So, I was looking into a possible CFINDEX bug reported on the cf-talk list. The user reported something odd when indexing a query that had duplicate keys in it. In case you don't know - when passing data to Verity to index, each record must have a unique key. This could be the primary key field for your database table. Whatever it is - it needs to be unique. I suggested the user try the status attribute. This is a neat new tool in CFMX7 that allows you to see exactly what happens after an index operation. It can tell you, for example, that even though you passed in 9 records, only 7 were indexed. Further investigation of the data would turn up the duplicate keys.
So, I wanted to look into the user's bug report. I created a query that contained duplicate keys. I'll show the code before I tell you what happened.
<cfset q = queryNew("products,score,key")>
<cfloop index="x" from="1" to="5">
<cfset queryAddRow(q)>
<cfset querySetCell(q, "products", "Product #x#")>
<cfset querySetCell(q, "score", randRange(1,100))>
<cfset querySetCell(q,"key",x)>
</cfloop>
<!--- the above is "good" data --->
<!--- now add "bad" data --->
<cfset queryAddRow(q)>
<cfset querySetCell(q, "products", "Product 5 DUPE1")>
<cfset querySetCell(q, "score", randRange(1,100))>
<cfset querySetCell(q,"key",5)>
<cfdump var="#q#">
<cfindex query="q"
collection="test1"
action="update"
type="custom"
key="key"
title="products"
body="products,score"
status="status"
>
<cfdump var="#status#">
<cfsearch collection="test1" status="search_status" criteria="*" name="results">
<cfdump var="#results#">
<cfdump var="#search_status#">
Don't run this code. Just look at. Looking at the title of this post, try to guess what happened. Take your time. I'll be waiting here.

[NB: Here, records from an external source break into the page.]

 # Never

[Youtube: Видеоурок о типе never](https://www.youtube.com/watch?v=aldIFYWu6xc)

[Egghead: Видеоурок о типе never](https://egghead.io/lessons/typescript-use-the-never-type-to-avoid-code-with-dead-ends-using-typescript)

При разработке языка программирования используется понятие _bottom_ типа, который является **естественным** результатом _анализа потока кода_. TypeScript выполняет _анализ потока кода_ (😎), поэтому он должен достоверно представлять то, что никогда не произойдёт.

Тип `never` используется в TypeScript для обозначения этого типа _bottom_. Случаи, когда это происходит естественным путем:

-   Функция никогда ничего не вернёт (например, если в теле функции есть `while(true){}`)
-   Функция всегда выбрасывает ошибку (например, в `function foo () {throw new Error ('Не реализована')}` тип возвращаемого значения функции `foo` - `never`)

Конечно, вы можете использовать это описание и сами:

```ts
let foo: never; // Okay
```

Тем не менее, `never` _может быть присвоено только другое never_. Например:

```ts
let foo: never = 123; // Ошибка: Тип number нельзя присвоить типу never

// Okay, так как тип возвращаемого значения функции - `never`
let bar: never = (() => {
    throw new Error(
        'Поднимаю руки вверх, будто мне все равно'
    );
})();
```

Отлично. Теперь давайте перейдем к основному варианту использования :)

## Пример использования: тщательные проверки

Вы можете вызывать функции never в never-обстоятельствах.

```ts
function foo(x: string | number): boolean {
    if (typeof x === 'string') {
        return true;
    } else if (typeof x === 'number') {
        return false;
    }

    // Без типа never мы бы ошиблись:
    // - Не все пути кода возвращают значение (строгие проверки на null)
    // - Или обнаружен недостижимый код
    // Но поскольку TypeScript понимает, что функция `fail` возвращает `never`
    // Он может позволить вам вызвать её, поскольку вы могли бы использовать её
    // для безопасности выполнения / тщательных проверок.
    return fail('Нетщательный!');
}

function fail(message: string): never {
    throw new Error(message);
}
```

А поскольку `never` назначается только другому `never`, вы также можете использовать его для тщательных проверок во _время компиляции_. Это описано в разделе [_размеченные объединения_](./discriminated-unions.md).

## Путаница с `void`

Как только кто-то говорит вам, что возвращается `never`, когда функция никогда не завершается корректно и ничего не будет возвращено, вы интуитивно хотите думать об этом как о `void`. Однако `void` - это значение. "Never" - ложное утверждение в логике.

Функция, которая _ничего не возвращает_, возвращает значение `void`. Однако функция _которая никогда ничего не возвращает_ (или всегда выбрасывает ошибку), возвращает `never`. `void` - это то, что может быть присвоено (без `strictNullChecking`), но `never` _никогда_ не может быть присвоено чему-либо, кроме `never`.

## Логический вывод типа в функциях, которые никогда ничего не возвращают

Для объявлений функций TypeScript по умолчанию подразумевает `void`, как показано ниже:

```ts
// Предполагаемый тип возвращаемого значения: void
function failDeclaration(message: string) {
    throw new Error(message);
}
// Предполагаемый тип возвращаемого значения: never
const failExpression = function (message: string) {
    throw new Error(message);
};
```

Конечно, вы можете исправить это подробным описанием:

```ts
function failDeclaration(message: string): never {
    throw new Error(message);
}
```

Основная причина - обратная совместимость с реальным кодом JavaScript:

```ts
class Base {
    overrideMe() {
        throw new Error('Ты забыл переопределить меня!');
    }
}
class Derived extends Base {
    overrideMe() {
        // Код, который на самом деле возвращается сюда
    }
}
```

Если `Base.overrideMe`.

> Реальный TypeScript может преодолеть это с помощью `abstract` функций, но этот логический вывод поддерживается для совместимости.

Back already? If you do actually run this code, you will see that six records get inserted, not five as you may think. Why? Notice the dump of the search, specifically notice the key value:
We have a value for both "5" and "5.0". For some reason, the insert done in the loop was a numeric value and the value done manually was a string. This is hard to debug since a dump of the query shows "5" for both.
However - this is an excellent time to remind folks that when they create queries as I did, with queryNew, you can now provide metadata about the query. If I change my queryNew to this:
queryNew("products,score,key","varchar,integer,integer")
The code works as expected. In general, I try to be as anal as possible when it comes to my code. It's times like this when it actually helps!